I have a great deal of sympathy for British workers who will struggle to find work because of the decision to bring in Italian and Portuguese workers to deliver a contract awarded to an Italian firm. The people to blame are not, however, the foreign workers or the company who awarded the contract in the first place. The people we should blamed are the Labour government who, over the past 12 years, have changed contract and employment law to allow this to happen.
I don't expect Labour will accept that the Social Chapter and minimum wage legislation they enforced on this country have down sides, as well as positives. In good times the positives provided great benefit to our communities and they were easy to defend, but the truth is they are too rigid in their design and when companies need some flexibility to navigate through difficult economic times the way this legislation is structured in the UK means they find it very difficult to do what is best for the employees they are able to continue to employ.
Our Trade Unions were quick to demand the introduction of many of the laws that are now disadvantaging their members and they must reconcile this with any decision to allow secondary strike action. Instead of reverting back to type perhaps UK Trade Union' should question why Gordon Brown's great claim of "British jobs for British workers" is proving to be nothing more than a hollow Labour soundbite?
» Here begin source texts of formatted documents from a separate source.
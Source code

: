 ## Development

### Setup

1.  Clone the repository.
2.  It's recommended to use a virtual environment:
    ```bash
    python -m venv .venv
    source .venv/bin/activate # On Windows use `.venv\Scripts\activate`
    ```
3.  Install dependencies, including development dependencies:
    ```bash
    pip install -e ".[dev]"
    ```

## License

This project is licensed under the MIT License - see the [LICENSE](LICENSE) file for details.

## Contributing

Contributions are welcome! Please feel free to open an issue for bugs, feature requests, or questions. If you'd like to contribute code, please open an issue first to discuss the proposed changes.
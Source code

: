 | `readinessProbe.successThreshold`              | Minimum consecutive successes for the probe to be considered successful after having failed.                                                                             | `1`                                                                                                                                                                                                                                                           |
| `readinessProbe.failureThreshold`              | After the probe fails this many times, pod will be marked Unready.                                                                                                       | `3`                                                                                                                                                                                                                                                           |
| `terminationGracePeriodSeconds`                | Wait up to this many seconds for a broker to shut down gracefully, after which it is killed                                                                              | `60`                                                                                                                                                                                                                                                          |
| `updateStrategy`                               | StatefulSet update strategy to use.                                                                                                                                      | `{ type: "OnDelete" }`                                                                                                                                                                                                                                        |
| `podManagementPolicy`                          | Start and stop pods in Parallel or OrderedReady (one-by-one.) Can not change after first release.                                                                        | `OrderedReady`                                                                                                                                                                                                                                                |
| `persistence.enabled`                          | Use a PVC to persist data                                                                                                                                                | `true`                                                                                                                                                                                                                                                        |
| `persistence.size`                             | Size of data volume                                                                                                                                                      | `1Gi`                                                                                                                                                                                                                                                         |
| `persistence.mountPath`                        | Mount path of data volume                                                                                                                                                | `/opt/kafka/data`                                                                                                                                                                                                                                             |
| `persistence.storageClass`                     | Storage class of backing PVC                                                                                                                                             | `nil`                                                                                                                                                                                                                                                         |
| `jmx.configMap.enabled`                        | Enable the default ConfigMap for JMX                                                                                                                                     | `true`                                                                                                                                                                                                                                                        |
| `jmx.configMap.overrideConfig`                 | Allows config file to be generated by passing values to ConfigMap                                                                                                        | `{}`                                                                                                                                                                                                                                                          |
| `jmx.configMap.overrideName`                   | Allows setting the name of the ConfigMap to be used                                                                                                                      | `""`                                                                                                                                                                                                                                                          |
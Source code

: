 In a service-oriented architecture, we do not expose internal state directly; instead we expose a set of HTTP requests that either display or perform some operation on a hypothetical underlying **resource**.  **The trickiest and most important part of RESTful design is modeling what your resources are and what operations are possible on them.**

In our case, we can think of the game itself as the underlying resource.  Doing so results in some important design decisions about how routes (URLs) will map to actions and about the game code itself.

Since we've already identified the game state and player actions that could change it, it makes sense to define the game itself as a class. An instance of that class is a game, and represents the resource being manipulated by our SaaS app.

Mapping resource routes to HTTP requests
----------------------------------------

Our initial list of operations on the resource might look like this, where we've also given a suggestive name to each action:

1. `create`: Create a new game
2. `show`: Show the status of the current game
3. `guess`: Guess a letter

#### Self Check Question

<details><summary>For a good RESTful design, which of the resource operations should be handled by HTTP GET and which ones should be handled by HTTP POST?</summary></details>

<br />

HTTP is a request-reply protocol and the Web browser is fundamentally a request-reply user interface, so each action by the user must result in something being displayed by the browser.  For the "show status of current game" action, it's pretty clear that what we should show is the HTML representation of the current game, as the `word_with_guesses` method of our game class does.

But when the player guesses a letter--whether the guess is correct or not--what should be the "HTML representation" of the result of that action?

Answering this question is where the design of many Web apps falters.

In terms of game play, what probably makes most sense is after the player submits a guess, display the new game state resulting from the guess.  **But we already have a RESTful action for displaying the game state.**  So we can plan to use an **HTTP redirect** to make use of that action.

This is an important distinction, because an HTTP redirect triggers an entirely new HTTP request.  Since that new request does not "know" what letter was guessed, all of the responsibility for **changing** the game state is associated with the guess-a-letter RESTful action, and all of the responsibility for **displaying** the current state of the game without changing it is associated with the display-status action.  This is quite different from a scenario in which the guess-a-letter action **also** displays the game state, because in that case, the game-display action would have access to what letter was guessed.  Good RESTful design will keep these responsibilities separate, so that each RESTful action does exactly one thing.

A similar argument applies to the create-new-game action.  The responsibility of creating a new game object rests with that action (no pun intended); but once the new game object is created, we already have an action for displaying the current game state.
Wildcat strikes in the power industry will ultimately mean only two groups of people suffer - the striking workers who lose pay and the public who will pay more for their power to compensate for any loses incurred by generating companies.
What our country needs now is a government prepared to stand up for British interests at home and abroad. Labour have failed to do this over the past 12 years and, whether you are a trade union member or not, we are all now suffering as a result.